PENSER À AVOIR FAIM

C’est un bateau en bois posé sur une mer turquoise. Nous remontons petit à petit à bord. Les plongeurs, les snorkelers.

Une gorgée d’eau douce pour adoucir l’irritation du sel, directement sur le visage pour en laver la morsure. La mer fraîche et les coups de palmes répétés nous ont fatigués. Chacun profite en silence des images et des couleurs qui déjà sont devenues souvenirs et s’entremêlent. Chacun reprend la mesure de son corps, de ses muscles, engourdis et apaisés par l’effort.

Le capitaine a découpé quelques fruits, amené des beignets locaux.

Les regards s’éclairent, les nuques se redressent, les coudes sur les genoux appuyés se lèvent pour accueillir, avec un vrai bonheur, cet en-cas réparateur. Cette faim semble simple, légitime, évidente.

Dans nos pays d’abondance, nous mangeons parfois par ennui, pour passer le temps, pour apaiser nos âmes tourmentées, pour nous offrir cette récompense que d’autres nous refusent, pour remplir nos corps vidés d’envie.

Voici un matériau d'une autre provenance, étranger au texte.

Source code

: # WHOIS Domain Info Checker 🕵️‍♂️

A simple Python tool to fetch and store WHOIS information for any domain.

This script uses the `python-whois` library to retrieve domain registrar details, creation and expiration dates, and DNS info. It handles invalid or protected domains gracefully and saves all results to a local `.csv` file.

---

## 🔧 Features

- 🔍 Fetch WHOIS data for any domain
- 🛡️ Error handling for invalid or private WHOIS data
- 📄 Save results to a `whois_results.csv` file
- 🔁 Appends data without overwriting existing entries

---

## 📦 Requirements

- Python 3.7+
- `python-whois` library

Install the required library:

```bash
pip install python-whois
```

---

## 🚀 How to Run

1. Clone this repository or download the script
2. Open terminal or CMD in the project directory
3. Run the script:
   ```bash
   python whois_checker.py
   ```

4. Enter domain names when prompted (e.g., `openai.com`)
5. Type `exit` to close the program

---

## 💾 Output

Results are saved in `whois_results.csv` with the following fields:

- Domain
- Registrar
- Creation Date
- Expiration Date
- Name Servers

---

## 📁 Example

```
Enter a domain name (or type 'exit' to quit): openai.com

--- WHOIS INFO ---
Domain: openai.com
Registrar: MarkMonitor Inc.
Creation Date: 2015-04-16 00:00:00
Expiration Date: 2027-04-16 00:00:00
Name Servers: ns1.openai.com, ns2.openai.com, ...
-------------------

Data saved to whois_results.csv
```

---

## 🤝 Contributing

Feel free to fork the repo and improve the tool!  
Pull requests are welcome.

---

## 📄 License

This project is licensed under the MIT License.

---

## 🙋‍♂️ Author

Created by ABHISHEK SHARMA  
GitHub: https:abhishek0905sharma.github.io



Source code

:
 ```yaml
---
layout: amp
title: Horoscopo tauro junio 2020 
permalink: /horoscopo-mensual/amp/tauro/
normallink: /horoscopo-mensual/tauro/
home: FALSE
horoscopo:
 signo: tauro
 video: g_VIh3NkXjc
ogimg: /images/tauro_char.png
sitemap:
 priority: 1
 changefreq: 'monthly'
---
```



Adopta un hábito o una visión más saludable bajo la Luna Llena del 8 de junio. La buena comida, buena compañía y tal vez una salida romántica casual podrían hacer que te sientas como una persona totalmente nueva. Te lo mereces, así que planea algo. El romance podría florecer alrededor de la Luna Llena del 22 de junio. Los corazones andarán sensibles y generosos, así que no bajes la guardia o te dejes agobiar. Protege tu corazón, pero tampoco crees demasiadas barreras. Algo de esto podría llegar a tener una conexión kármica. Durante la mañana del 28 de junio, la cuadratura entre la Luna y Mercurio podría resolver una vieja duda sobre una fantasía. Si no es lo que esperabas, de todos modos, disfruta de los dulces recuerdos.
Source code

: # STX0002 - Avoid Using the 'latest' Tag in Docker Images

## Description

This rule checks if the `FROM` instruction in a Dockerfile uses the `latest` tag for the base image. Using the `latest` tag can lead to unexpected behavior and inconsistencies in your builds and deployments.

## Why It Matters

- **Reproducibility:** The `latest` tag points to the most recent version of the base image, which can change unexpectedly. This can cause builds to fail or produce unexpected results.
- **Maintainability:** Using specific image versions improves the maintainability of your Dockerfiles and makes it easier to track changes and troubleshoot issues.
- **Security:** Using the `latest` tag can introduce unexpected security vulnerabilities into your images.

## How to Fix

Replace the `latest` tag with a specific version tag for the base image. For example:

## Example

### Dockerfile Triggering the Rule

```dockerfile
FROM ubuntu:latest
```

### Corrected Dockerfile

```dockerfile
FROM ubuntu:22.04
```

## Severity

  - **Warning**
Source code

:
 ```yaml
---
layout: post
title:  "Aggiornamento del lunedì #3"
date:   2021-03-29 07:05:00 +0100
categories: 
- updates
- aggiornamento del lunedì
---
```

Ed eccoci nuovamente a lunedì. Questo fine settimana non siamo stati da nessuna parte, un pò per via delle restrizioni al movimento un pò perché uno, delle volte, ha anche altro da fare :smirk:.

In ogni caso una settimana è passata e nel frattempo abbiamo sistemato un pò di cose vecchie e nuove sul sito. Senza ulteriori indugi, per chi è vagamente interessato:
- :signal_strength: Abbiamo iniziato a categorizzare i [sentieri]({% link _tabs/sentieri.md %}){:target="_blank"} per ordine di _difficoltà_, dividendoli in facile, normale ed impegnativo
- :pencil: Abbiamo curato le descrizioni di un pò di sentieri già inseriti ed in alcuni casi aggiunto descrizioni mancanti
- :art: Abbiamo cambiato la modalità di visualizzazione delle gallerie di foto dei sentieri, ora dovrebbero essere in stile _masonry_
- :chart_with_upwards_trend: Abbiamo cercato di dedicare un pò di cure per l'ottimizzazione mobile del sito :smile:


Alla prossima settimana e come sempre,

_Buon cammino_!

Nous nous traînons d’un repas à l’autre en espérant que l’appétit reviendra. Et s’il ne revenait plus, à force d’habitude, à force de ne plus l’attendre. Et s’il fallait s’arrêter, faire une pause légère, presque douce, écouter sa faim, accepter qu’elle n’y soit pas, cette fois. Boire un peu, mâcher un fruit sec et passer à autre chose. Elle reviendra c’est sûr. Comme un retour aux sources. Et nous la reconnaîtrons. Vous, moi.

Je la reconnais cette faim première, cette faim aux cheveux en bataille et aux paupières encore mi-closes, réveillée au chant d’un œuf crépitant entouré de lard craquant, cette faim aux joues rouges, aux mains glacées, réchauffées autour d’un bol d’Ovomaltine, tartines beurrées et gelée de groseilles de ma grand-mère, cette faim au pantalon tâché de vert, aux cheveux moites et aux bras salés rafraîchis à un reste de limonade abandonné à dessein dans le congélateur.

C’est bien elle, cette faim qui transcende les goûts les plus simples, qui donne envie de mordre à pleines dents, de ronger, de dévorer, jusqu’à la dernière miette, jusqu’au dernier grain. Cette faim, politesse première, qui devrait accueillir tous nos repas comme si c’était la première fois.